### TASK DESCRIPTION
Write out each entry below exactly; the images do not belong in your copy.

### EXERCISE MATERIAL
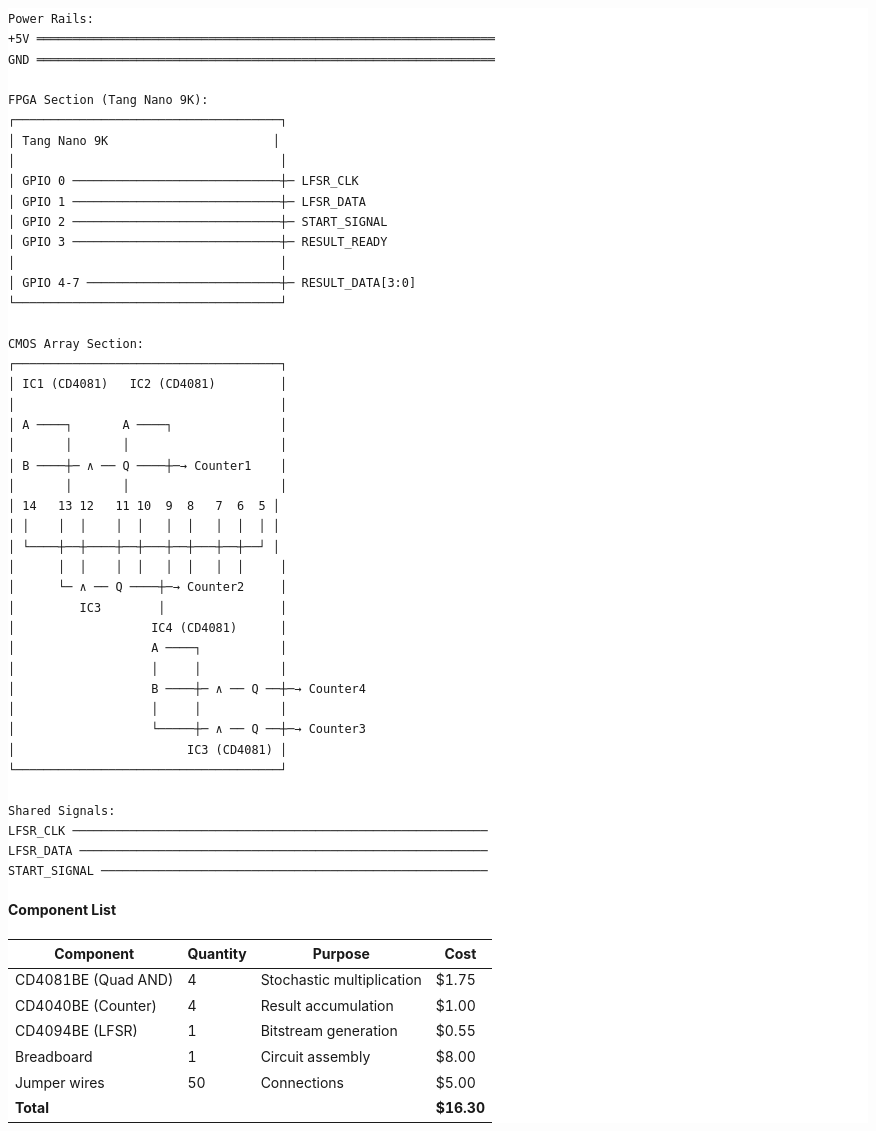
 ```
Power Rails:
+5V ════════════════════════════════════════════════════════════════
GND ════════════════════════════════════════════════════════════════

FPGA Section (Tang Nano 9K):
┌─────────────────────────────────────┐
│ Tang Nano 9K                       │
│                                     │
│ GPIO 0 ─────────────────────────────┼─ LFSR_CLK
│ GPIO 1 ─────────────────────────────┼─ LFSR_DATA
│ GPIO 2 ─────────────────────────────┼─ START_SIGNAL
│ GPIO 3 ─────────────────────────────┼─ RESULT_READY
│                                     │
│ GPIO 4-7 ───────────────────────────┼─ RESULT_DATA[3:0]
└─────────────────────────────────────┘

CMOS Array Section:
┌─────────────────────────────────────┐
│ IC1 (CD4081)   IC2 (CD4081)         │
│                                     │
│ A ────┐       A ────┐               │
│       │       │                     │
│ B ────┼─ ∧ ── Q ────┼─→ Counter1    │
│       │       │                     │
│ 14   13 12   11 10  9  8   7  6  5 │
│ │    │  │    │  │   │  │   │  │  │ │
│ └────┼──┼────┼──┼───┼──┼───┼──┼──┘ │
│      │  │    │  │   │  │   │  │     │
│      └─ ∧ ── Q ────┼─→ Counter2     │
│         IC3        │                │
│                   IC4 (CD4081)      │
│                   A ────┐           │
│                   │     │           │
│                   B ────┼─ ∧ ── Q ──┼─→ Counter4
│                   │     │           │
│                   └─────┼─ ∧ ── Q ──┼─→ Counter3
│                        IC3 (CD4081) │
└─────────────────────────────────────┘

Shared Signals:
LFSR_CLK ──────────────────────────────────────────────────────────
LFSR_DATA ─────────────────────────────────────────────────────────
START_SIGNAL ──────────────────────────────────────────────────────
```

#### Component List

| Component | Quantity | Purpose | Cost |
|-----------|----------|---------|------|
| CD4081BE (Quad AND) | 4 | Stochastic multiplication | $1.75 |
| CD4040BE (Counter) | 4 | Result accumulation | $1.00 |
| CD4094BE (LFSR) | 1 | Bitstream generation | $0.55 |
| Breadboard | 1 | Circuit assembly | $8.00 |
| Jumper wires | 50 | Connections | $5.00 |
| **Total** | | | **$16.30** |
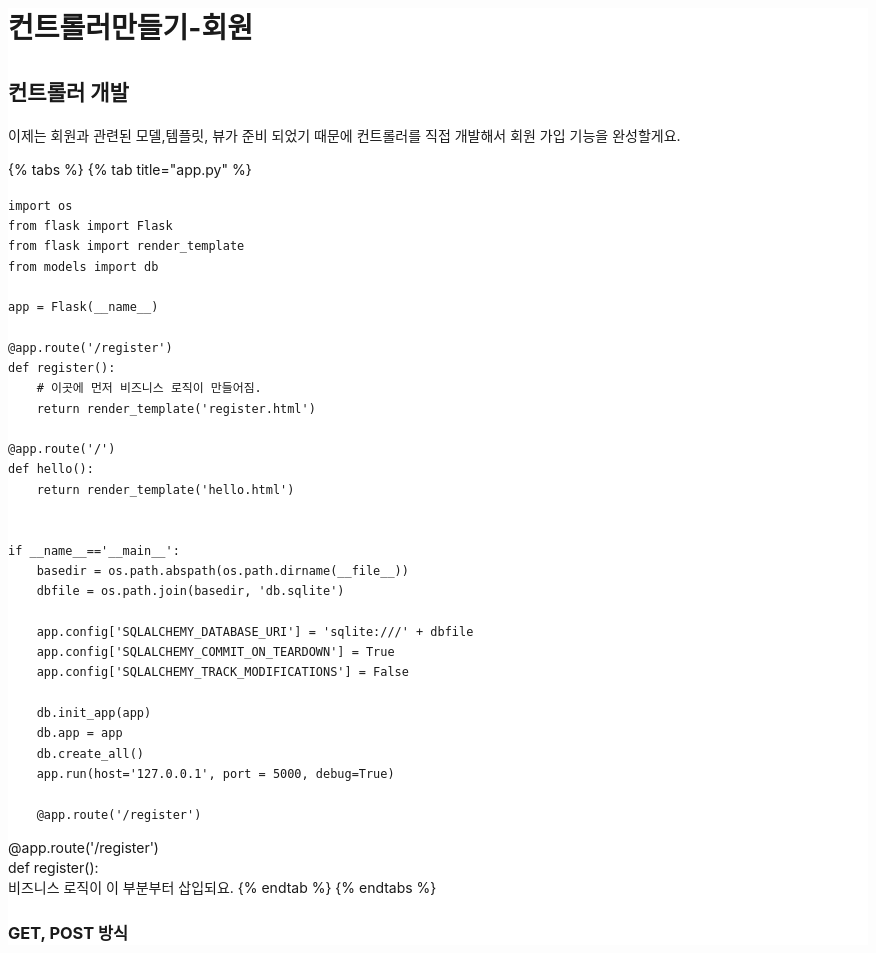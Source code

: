 # 컨트롤러만들기-회원

## 컨트롤러 개발

  
이제는 회원과 관련된 모델,템플릿, 뷰가  준비 되었기 때문에 컨트롤러를 직접 개발해서 회원 가입 기능을 완성할게요.   


{% tabs %}
{% tab title="app.py" %}
```text
import os
from flask import Flask
from flask import render_template
from models import db

app = Flask(__name__)

@app.route('/register')
def register():
    # 이곳에 먼저 비즈니스 로직이 만들어짐.
    return render_template('register.html')

@app.route('/')
def hello():
    return render_template('hello.html')

    
if __name__=='__main__':
    basedir = os.path.abspath(os.path.dirname(__file__))
    dbfile = os.path.join(basedir, 'db.sqlite')
    
    app.config['SQLALCHEMY_DATABASE_URI'] = 'sqlite:///' + dbfile
    app.config['SQLALCHEMY_COMMIT_ON_TEARDOWN'] = True
    app.config['SQLALCHEMY_TRACK_MODIFICATIONS'] = False
    
    db.init_app(app)
    db.app = app
    db.create_all()
    app.run(host='127.0.0.1', port = 5000, debug=True)
    
    @app.route('/register')
```

@app.route\('/register'\)   
def register\(\):  
 비즈니스 로직이 이 부분부터 삽입되요. 
{% endtab %}
{% endtabs %}



### GET, POST 방식
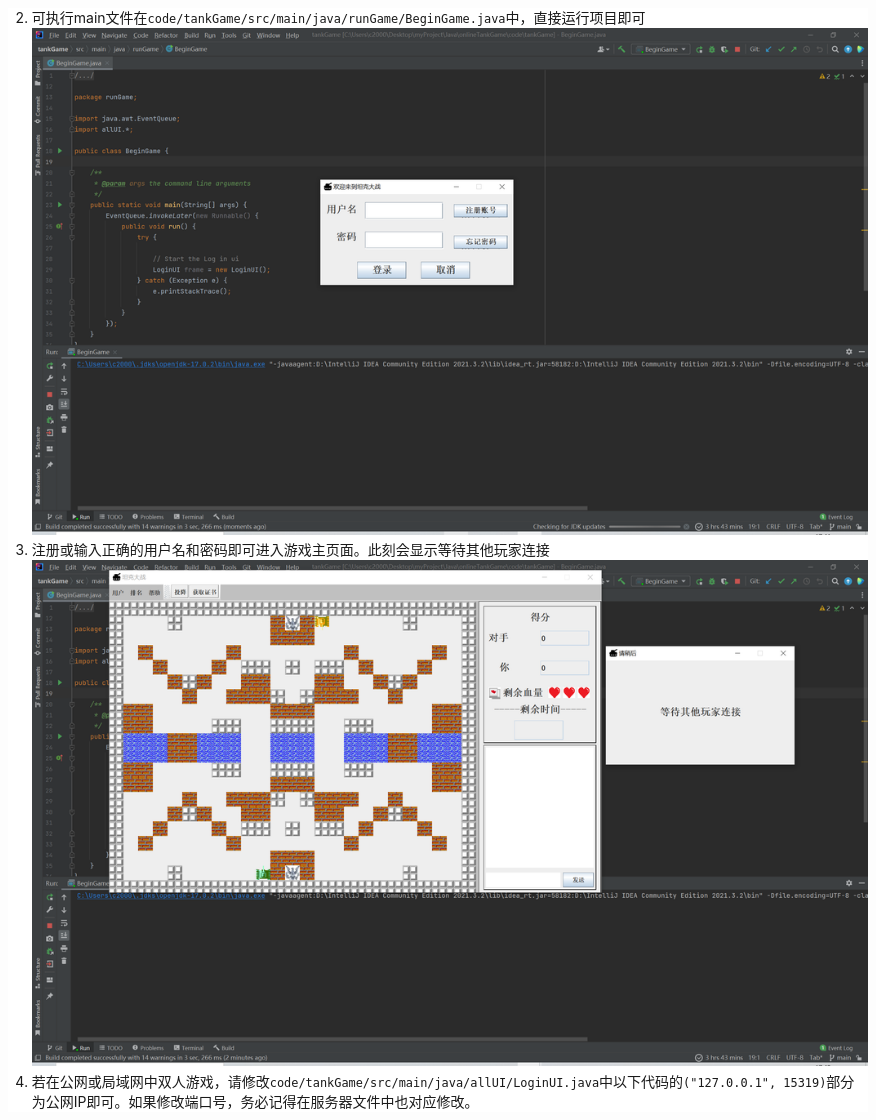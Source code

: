 2. 可执行main文件在```code/tankGame/src/main/java/runGame/BeginGame.java```中，直接运行项目即可
![导入项目](image/README/IDEA/op4.jpg)
3. 注册或输入正确的用户名和密码即可进入游戏主页面。此刻会显示等待其他玩家连接
![开始游戏](image/README/IDEA/op5.jpg)
4. 若在公网或局域网中双人游戏，请修改```code/tankGame/src/main/java/allUI/LoginUI.java```中以下代码的```("127.0.0.1", 15319)```部分为公网IP即可。如果修改端口号，务必记得在服务器文件中也对应修改。

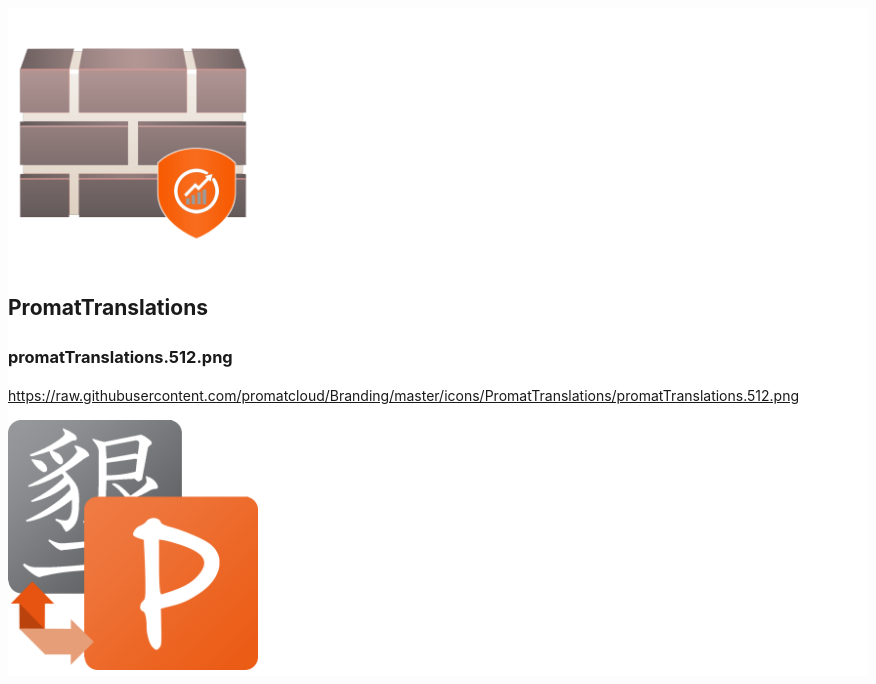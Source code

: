 <img src="https://raw.githubusercontent.com/promatcloud/Branding/master/icons/PromatWindowsFirewallManagement/firewall.512.png"  
alt="firewall.512.png" width=250/>

## PromatTranslations

### promatTranslations.512.png
https://raw.githubusercontent.com/promatcloud/Branding/master/icons/PromatTranslations/promatTranslations.512.png

<img src="https://raw.githubusercontent.com/promatcloud/Branding/master/icons/PromatTranslations/promatTranslations.512.png"  
alt="promatTranslations.512.png" width=250/>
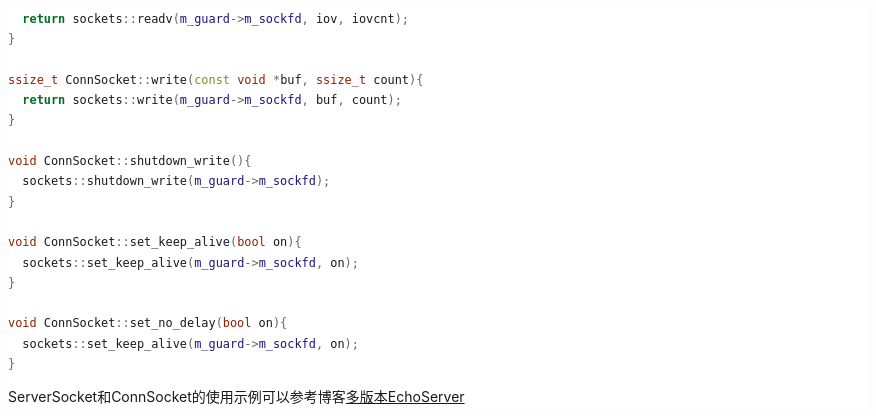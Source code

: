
 ``` C++
  return sockets::readv(m_guard->m_sockfd, iov, iovcnt);
}

ssize_t ConnSocket::write(const void *buf, ssize_t count){
  return sockets::write(m_guard->m_sockfd, buf, count);
}

void ConnSocket::shutdown_write(){
  sockets::shutdown_write(m_guard->m_sockfd);
}

void ConnSocket::set_keep_alive(bool on){
  sockets::set_keep_alive(m_guard->m_sockfd, on);
}

void ConnSocket::set_no_delay(bool on){
  sockets::set_keep_alive(m_guard->m_sockfd, on);
}
```

ServerSocket和ConnSocket的使用示例可以参考博客[多版本EchoServer]()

### WORKED SOLUTION
 ```
Power Rails:
+5V ════════════════════════════════════════════════════════════════
GND ════════════════════════════════════════════════════════════════

FPGA Section (Tang Nano 9K):
┌─────────────────────────────────────┐
│ Tang Nano 9K                       │
│                                     │
│ GPIO 0 ─────────────────────────────┼─ LFSR_CLK
│ GPIO 1 ─────────────────────────────┼─ LFSR_DATA
│ GPIO 2 ─────────────────────────────┼─ START_SIGNAL
│ GPIO 3 ─────────────────────────────┼─ RESULT_READY
│                                     │
│ GPIO 4-7 ───────────────────────────┼─ RESULT_DATA[3:0]
└─────────────────────────────────────┘

CMOS Array Section:
┌─────────────────────────────────────┐
│ IC1 (CD4081)   IC2 (CD4081)         │
│                                     │
│ A ────┐       A ────┐               │
│       │       │                     │
│ B ────┼─ ∧ ── Q ────┼─→ Counter1    │
│       │       │                     │
│ 14   13 12   11 10  9  8   7  6  5 │
│ │    │  │    │  │   │  │   │  │  │ │
│ └────┼──┼────┼──┼───┼──┼───┼──┼──┘ │
│      │  │    │  │   │  │   │  │     │
│      └─ ∧ ── Q ────┼─→ Counter2     │
│         IC3        │                │
│                   IC4 (CD4081)      │
│                   A ────┐           │
│                   │     │           │
│                   B ────┼─ ∧ ── Q ──┼─→ Counter4
│                   │     │           │
│                   └─────┼─ ∧ ── Q ──┼─→ Counter3
│                        IC3 (CD4081) │
└─────────────────────────────────────┘

Shared Signals:
LFSR_CLK ──────────────────────────────────────────────────────────
LFSR_DATA ─────────────────────────────────────────────────────────
START_SIGNAL ──────────────────────────────────────────────────────
```

#### Component List

| Component | Quantity | Purpose | Cost |
|-----------|----------|---------|------|
| CD4081BE (Quad AND) | 4 | Stochastic multiplication | $1.75 |
| CD4040BE (Counter) | 4 | Result accumulation | $1.00 |
| CD4094BE (LFSR) | 1 | Bitstream generation | $0.55 |
| Breadboard | 1 | Circuit assembly | $8.00 |
| Jumper wires | 50 | Connections | $5.00 |
| **Total** | | | **$16.30** |
Source code

: # 컨트롤러만들기-회원

## 컨트롤러 개발

  
이제는 회원과 관련된 모델,템플릿, 뷰가  준비 되었기 때문에 컨트롤러를 직접 개발해서 회원 가입 기능을 완성할게요.   


{% tabs %}
{% tab title="app.py" %}
```text
import os
from flask import Flask
from flask import render_template
from models import db

app = Flask(__name__)

@app.route('/register')
def register():
    # 이곳에 먼저 비즈니스 로직이 만들어짐.
    return render_template('register.html')

@app.route('/')
def hello():
    return render_template('hello.html')

    
if __name__=='__main__':
    basedir = os.path.abspath(os.path.dirname(__file__))
    dbfile = os.path.join(basedir, 'db.sqlite')
    
    app.config['SQLALCHEMY_DATABASE_URI'] = 'sqlite:///' + dbfile
    app.config['SQLALCHEMY_COMMIT_ON_TEARDOWN'] = True
    app.config['SQLALCHEMY_TRACK_MODIFICATIONS'] = False
    
    db.init_app(app)
    db.app = app
    db.create_all()
    app.run(host='127.0.0.1', port = 5000, debug=True)
    
    @app.route('/register')
```

@app.route\('/register'\)   
def register\(\):  
 비즈니스 로직이 이 부분부터 삽입되요. 
{% endtab %}
{% endtabs %}



### GET, POST 방식
Source code

: 2. 可执行main文件在```code/tankGame/src/main/java/runGame/BeginGame.java```中，直接运行项目即可
![导入项目](image/README/IDEA/op4.jpg)
3. 注册或输入正确的用户名和密码即可进入游戏主页面。此刻会显示等待其他玩家连接
![开始游戏](image/README/IDEA/op5.jpg)
4. 若在公网或局域网中双人游戏，请修改```code/tankGame/src/main/java/allUI/LoginUI.java```中以下代码的```("127.0.0.1", 15319)```部分为公网IP即可。如果修改端口号，务必记得在服务器文件中也对应修改。

Source code

: <img src="https://raw.githubusercontent.com/promatcloud/Branding/master/icons/PromatWindowsFirewallManagement/firewall.512.png"  
alt="firewall.512.png" width=250/>

## PromatTranslations

### promatTranslations.512.png
https://raw.githubusercontent.com/promatcloud/Branding/master/icons/PromatTranslations/promatTranslations.512.png

<img src="https://raw.githubusercontent.com/promatcloud/Branding/master/icons/PromatTranslations/promatTranslations.512.png"  
alt="promatTranslations.512.png" width=250/>
Source code

:
 ``` C++
  return sockets::readv(m_guard->m_sockfd, iov, iovcnt);
}

ssize_t ConnSocket::write(const void *buf, ssize_t count){
  return sockets::write(m_guard->m_sockfd, buf, count);
}

void ConnSocket::shutdown_write(){
  sockets::shutdown_write(m_guard->m_sockfd);
}

void ConnSocket::set_keep_alive(bool on){
  sockets::set_keep_alive(m_guard->m_sockfd, on);
}

void ConnSocket::set_no_delay(bool on){
  sockets::set_keep_alive(m_guard->m_sockfd, on);
}
```

ServerSocket和ConnSocket的使用示例可以参考博客[多版本EchoServer]()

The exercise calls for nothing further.